## Directions for this task
Beneath this line are the data; copy exactly the part of them that opens with the line containing "to generalize the" and closes with the line containing "group.'' The second", and only that part.

## Information shown
┌────────

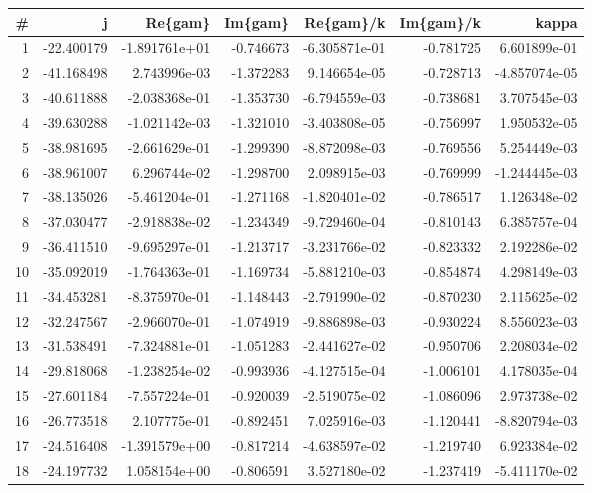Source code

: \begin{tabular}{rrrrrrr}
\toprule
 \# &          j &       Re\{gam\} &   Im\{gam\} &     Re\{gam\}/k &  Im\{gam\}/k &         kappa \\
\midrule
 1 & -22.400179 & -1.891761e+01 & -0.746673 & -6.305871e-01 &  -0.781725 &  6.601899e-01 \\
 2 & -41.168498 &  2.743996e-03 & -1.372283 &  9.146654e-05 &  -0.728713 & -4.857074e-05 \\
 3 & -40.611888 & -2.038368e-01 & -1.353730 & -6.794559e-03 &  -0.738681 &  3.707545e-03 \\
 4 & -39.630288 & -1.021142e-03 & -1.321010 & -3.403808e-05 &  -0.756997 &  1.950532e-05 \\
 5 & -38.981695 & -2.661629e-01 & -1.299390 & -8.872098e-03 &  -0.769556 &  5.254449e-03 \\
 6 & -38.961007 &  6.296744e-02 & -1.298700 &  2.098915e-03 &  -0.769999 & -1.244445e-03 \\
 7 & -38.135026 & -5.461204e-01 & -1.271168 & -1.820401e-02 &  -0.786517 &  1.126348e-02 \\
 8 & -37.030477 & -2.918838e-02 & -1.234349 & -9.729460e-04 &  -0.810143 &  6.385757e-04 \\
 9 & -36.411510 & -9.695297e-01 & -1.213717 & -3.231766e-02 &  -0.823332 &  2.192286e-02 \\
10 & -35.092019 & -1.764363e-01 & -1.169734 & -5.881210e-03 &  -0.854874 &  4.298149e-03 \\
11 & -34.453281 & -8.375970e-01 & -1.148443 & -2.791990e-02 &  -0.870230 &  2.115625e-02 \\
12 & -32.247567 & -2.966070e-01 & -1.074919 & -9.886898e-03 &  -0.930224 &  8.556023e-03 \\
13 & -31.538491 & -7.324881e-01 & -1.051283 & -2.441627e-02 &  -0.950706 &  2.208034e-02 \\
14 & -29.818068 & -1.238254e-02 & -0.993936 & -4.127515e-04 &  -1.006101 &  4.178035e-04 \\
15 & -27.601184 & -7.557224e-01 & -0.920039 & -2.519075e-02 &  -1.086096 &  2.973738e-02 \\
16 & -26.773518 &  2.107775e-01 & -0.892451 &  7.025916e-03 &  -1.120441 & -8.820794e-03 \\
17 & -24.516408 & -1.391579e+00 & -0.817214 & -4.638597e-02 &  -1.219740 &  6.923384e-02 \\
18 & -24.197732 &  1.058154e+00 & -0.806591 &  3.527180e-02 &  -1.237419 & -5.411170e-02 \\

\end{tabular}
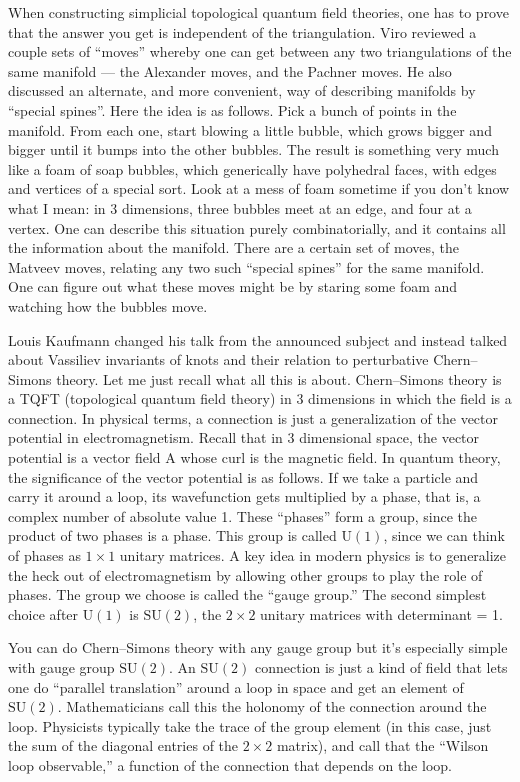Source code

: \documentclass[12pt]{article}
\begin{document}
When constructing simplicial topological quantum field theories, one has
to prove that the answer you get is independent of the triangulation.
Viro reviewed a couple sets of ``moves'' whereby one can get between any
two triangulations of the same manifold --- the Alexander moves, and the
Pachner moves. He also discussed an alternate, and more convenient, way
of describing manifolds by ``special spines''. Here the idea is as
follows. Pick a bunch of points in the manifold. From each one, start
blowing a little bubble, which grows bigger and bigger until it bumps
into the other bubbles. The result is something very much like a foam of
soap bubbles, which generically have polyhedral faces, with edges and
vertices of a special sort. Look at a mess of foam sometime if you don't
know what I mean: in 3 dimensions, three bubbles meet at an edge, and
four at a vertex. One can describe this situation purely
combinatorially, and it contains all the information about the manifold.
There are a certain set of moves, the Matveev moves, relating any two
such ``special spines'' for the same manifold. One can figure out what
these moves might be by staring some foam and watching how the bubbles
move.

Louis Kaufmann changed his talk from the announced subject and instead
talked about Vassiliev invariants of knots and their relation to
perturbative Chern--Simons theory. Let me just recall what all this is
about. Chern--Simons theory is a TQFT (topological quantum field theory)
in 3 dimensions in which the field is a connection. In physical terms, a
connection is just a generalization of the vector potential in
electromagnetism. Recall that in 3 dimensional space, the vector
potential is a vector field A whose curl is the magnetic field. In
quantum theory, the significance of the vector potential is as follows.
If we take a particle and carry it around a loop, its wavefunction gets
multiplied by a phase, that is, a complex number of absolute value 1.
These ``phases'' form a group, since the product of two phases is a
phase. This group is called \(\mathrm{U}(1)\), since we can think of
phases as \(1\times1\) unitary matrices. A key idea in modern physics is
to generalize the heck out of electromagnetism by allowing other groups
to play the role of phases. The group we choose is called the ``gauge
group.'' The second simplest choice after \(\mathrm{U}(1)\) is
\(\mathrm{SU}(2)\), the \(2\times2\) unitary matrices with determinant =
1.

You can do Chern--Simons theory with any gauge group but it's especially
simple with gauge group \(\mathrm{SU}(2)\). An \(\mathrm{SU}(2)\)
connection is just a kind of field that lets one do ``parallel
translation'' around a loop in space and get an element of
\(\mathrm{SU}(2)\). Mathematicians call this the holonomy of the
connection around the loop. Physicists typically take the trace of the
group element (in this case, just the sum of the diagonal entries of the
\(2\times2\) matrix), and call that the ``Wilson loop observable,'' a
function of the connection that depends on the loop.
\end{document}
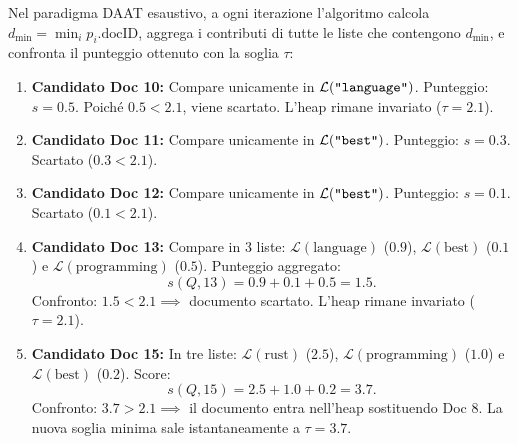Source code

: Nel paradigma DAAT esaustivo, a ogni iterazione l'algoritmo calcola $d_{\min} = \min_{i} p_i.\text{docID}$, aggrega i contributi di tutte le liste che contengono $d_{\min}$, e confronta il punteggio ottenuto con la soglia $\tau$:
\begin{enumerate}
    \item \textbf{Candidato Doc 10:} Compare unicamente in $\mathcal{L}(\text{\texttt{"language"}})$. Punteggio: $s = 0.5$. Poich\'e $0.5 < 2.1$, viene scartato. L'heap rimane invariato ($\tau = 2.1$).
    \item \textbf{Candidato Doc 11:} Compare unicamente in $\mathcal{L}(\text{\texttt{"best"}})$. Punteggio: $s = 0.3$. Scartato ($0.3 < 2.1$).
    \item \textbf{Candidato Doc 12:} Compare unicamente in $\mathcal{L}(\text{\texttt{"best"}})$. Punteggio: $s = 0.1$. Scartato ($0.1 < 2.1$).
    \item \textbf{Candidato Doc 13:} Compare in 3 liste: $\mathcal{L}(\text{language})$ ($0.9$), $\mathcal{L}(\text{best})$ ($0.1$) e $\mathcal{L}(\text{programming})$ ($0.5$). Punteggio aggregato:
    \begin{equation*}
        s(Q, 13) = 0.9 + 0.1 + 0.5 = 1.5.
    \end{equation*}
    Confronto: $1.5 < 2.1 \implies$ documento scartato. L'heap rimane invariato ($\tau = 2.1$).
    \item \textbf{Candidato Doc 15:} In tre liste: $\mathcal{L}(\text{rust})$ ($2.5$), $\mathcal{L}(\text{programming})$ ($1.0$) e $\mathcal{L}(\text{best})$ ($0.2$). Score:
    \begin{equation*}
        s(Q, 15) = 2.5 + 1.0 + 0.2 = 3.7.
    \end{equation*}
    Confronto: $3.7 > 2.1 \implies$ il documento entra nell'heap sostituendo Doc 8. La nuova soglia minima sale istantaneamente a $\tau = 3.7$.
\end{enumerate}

└────────

## Exercise solution
to generalize the heck out of electromagnetism by allowing other groups
to play the role of phases. The group we choose is called the ``gauge
group.'' The second simplest choice after \(\mathrm{U}(1)\) is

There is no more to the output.